In the listing beneath this line, copy exactly the lines starting with the one containing "## Row Level Security (RLS)" and going on through the one containing "## Development".

Exercise data
______________________________

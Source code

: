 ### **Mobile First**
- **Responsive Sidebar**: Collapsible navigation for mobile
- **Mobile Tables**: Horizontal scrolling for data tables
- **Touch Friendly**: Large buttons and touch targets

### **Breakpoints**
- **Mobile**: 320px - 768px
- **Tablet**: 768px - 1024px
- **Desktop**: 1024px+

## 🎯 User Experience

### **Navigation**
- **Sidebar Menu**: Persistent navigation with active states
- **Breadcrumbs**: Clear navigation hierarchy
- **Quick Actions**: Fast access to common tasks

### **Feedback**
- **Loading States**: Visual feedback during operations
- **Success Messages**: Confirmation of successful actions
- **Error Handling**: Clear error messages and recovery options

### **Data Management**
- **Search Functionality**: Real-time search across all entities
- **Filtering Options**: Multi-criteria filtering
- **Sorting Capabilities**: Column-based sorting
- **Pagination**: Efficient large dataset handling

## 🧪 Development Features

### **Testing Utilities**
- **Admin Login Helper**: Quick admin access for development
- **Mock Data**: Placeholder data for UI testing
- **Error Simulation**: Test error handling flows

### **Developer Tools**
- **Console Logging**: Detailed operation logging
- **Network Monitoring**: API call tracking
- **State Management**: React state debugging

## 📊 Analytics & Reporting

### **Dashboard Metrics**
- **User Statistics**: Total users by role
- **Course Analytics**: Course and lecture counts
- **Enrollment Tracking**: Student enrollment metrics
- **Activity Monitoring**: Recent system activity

______________________________

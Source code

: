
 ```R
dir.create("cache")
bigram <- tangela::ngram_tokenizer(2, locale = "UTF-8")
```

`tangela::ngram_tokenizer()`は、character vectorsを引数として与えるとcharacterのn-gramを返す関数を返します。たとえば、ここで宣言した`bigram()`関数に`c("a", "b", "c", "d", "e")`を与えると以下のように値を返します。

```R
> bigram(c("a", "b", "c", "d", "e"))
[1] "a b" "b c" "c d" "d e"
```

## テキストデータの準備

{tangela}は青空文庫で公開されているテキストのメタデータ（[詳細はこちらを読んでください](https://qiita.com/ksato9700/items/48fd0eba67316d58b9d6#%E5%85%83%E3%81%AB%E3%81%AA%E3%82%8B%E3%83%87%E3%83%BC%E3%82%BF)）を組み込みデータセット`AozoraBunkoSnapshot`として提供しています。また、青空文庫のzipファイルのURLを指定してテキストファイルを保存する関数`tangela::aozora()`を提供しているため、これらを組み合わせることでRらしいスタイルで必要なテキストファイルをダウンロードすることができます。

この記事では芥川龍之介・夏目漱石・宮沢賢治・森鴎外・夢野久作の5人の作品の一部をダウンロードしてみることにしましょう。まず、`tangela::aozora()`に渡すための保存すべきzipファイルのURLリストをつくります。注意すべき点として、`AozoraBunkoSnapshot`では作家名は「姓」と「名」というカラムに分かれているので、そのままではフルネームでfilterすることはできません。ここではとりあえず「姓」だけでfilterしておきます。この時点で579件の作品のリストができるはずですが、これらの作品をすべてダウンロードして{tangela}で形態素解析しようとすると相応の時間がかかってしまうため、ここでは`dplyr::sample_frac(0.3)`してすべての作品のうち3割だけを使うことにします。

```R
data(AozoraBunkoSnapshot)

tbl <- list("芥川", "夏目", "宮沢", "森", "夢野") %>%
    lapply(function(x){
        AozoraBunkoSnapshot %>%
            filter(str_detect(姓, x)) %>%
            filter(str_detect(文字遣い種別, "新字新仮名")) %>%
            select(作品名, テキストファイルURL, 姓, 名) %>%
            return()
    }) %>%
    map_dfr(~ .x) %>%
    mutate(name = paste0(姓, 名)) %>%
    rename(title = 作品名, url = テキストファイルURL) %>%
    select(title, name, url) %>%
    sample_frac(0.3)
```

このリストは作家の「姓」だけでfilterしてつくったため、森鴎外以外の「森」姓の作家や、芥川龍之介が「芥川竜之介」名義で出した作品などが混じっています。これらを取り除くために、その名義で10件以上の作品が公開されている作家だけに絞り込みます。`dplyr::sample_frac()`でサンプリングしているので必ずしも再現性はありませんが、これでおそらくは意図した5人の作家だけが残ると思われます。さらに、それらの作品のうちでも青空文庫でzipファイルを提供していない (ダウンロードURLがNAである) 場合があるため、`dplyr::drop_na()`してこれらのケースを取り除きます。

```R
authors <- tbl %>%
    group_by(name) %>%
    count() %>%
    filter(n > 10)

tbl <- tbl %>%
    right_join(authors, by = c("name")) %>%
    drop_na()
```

______________________________

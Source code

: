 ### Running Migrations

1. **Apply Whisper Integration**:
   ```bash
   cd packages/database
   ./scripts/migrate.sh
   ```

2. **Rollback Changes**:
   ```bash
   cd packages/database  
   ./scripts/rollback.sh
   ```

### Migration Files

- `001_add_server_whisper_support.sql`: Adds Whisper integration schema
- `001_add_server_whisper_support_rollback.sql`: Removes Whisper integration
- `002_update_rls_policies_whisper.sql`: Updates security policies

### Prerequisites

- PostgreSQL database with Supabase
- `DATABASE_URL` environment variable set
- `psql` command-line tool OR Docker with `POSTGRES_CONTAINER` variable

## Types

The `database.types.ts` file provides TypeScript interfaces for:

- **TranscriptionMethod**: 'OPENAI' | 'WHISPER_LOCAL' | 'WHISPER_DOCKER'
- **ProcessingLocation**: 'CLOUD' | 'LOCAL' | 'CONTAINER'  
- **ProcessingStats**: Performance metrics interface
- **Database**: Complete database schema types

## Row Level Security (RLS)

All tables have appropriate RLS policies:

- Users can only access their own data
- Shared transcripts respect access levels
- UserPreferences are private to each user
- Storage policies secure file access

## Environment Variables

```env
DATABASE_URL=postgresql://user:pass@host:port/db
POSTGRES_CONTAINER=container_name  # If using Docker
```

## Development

______________________________

Solution for this problem
## Row Level Security (RLS)

All tables have appropriate RLS policies:

- Users can only access their own data
- Shared transcripts respect access levels
- UserPreferences are private to each user
- Storage policies secure file access

## Environment Variables

```env
DATABASE_URL=postgresql://user:pass@host:port/db
POSTGRES_CONTAINER=container_name  # If using Docker
```

## Development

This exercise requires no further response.